Orbital Fluctuation Mediated Superconductivity in Iron Pnictides: Analysis of Five Orbital Hubbard-Holstein Model

TL;DR

This paper demonstrates that moderate electron-phonon interactions in iron pnictides can induce orbital fluctuations that promote s-wave superconductivity, explaining experimental robustness and crossover behaviors.

Contribution

It reveals that Fe-ion oscillations induce orbital fluctuations leading to s-wave pairing, providing a new understanding of superconductivity mechanisms in iron pnictides.

Findings

Orbital fluctuations induce s_{++}-wave superconductivity.
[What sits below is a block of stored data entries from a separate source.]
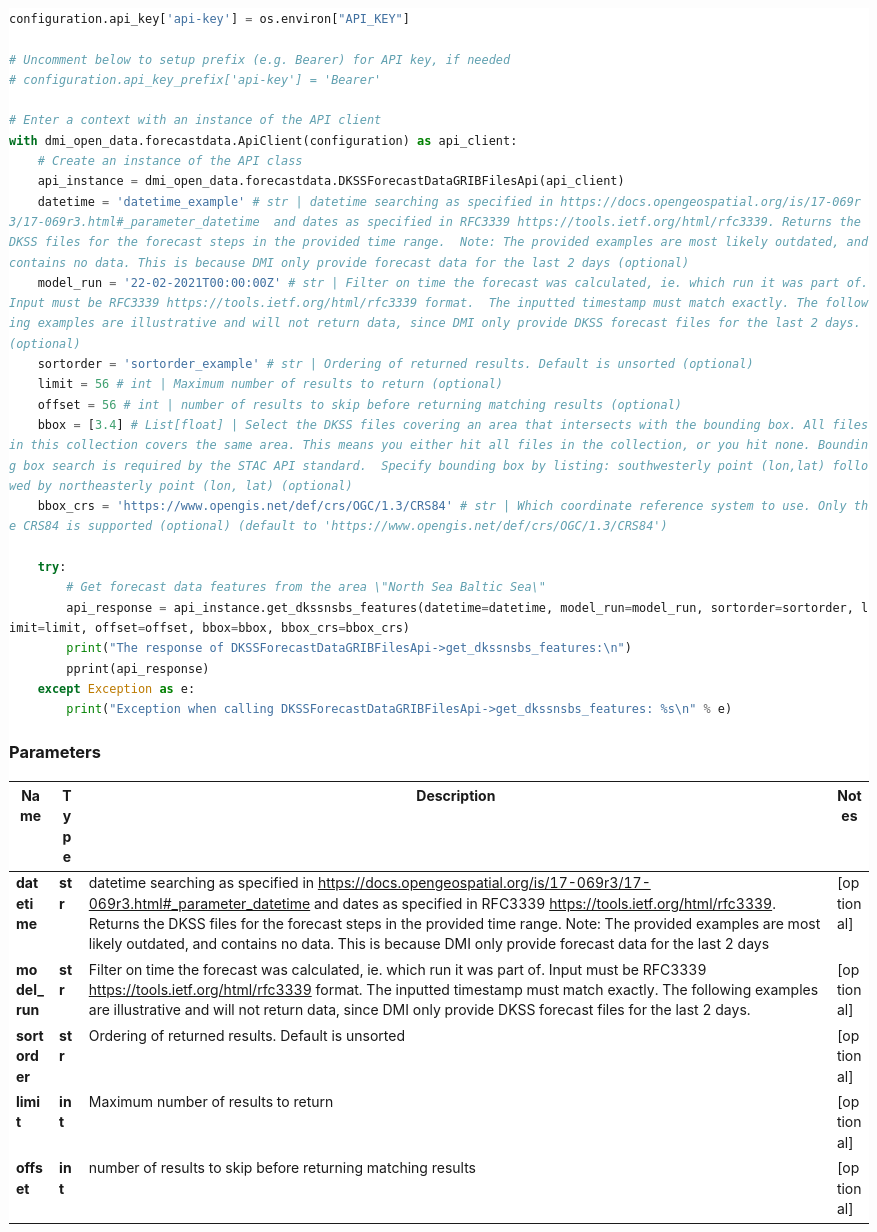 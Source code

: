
 ```python
configuration.api_key['api-key'] = os.environ["API_KEY"]

# Uncomment below to setup prefix (e.g. Bearer) for API key, if needed
# configuration.api_key_prefix['api-key'] = 'Bearer'

# Enter a context with an instance of the API client
with dmi_open_data.forecastdata.ApiClient(configuration) as api_client:
    # Create an instance of the API class
    api_instance = dmi_open_data.forecastdata.DKSSForecastDataGRIBFilesApi(api_client)
    datetime = 'datetime_example' # str | datetime searching as specified in https://docs.opengeospatial.org/is/17-069r3/17-069r3.html#_parameter_datetime  and dates as specified in RFC3339 https://tools.ietf.org/html/rfc3339. Returns the DKSS files for the forecast steps in the provided time range.  Note: The provided examples are most likely outdated, and contains no data. This is because DMI only provide forecast data for the last 2 days (optional)
    model_run = '22-02-2021T00:00:00Z' # str | Filter on time the forecast was calculated, ie. which run it was part of. Input must be RFC3339 https://tools.ietf.org/html/rfc3339 format.  The inputted timestamp must match exactly. The following examples are illustrative and will not return data, since DMI only provide DKSS forecast files for the last 2 days. (optional)
    sortorder = 'sortorder_example' # str | Ordering of returned results. Default is unsorted (optional)
    limit = 56 # int | Maximum number of results to return (optional)
    offset = 56 # int | number of results to skip before returning matching results (optional)
    bbox = [3.4] # List[float] | Select the DKSS files covering an area that intersects with the bounding box. All files in this collection covers the same area. This means you either hit all files in the collection, or you hit none. Bounding box search is required by the STAC API standard.  Specify bounding box by listing: southwesterly point (lon,lat) followed by northeasterly point (lon, lat) (optional)
    bbox_crs = 'https://www.opengis.net/def/crs/OGC/1.3/CRS84' # str | Which coordinate reference system to use. Only the CRS84 is supported (optional) (default to 'https://www.opengis.net/def/crs/OGC/1.3/CRS84')

    try:
        # Get forecast data features from the area \"North Sea Baltic Sea\"
        api_response = api_instance.get_dkssnsbs_features(datetime=datetime, model_run=model_run, sortorder=sortorder, limit=limit, offset=offset, bbox=bbox, bbox_crs=bbox_crs)
        print("The response of DKSSForecastDataGRIBFilesApi->get_dkssnsbs_features:\n")
        pprint(api_response)
    except Exception as e:
        print("Exception when calling DKSSForecastDataGRIBFilesApi->get_dkssnsbs_features: %s\n" % e)
```



### Parameters


Name | Type | Description  | Notes
------------- | ------------- | ------------- | -------------
 **datetime** | **str**| datetime searching as specified in https://docs.opengeospatial.org/is/17-069r3/17-069r3.html#_parameter_datetime  and dates as specified in RFC3339 https://tools.ietf.org/html/rfc3339. Returns the DKSS files for the forecast steps in the provided time range.  Note: The provided examples are most likely outdated, and contains no data. This is because DMI only provide forecast data for the last 2 days | [optional] 
 **model_run** | **str**| Filter on time the forecast was calculated, ie. which run it was part of. Input must be RFC3339 https://tools.ietf.org/html/rfc3339 format.  The inputted timestamp must match exactly. The following examples are illustrative and will not return data, since DMI only provide DKSS forecast files for the last 2 days. | [optional] 
 **sortorder** | **str**| Ordering of returned results. Default is unsorted | [optional] 
 **limit** | **int**| Maximum number of results to return | [optional] 
 **offset** | **int**| number of results to skip before returning matching results | [optional]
Superconductivity remains robust against impurities.

Crossover from s_{±} to s_{++} state with impurity increase.

Abstract

In iron pnictides, we find that the moderate electron-phonon interaction due to the Fe-ion oscillation can induce the critical d-orbital fluctuations, without being prohibited by the Coulomb interaction. These fluctuations give rise to the strong pairing interaction for the s-wave superconducting (SC) state without sign reversal ($s_{++}$-wave state), which is consistent with experimentally observed robustness of superconductivity against impurities. When the magnetic fluctuations due to Coulomb interaction are also strong, the SC state shows a smooth crossover from the s-wave state with sign reversal ($s_\pm$-wave state) to the $s_{++}$-wave state as impurity concentration increases.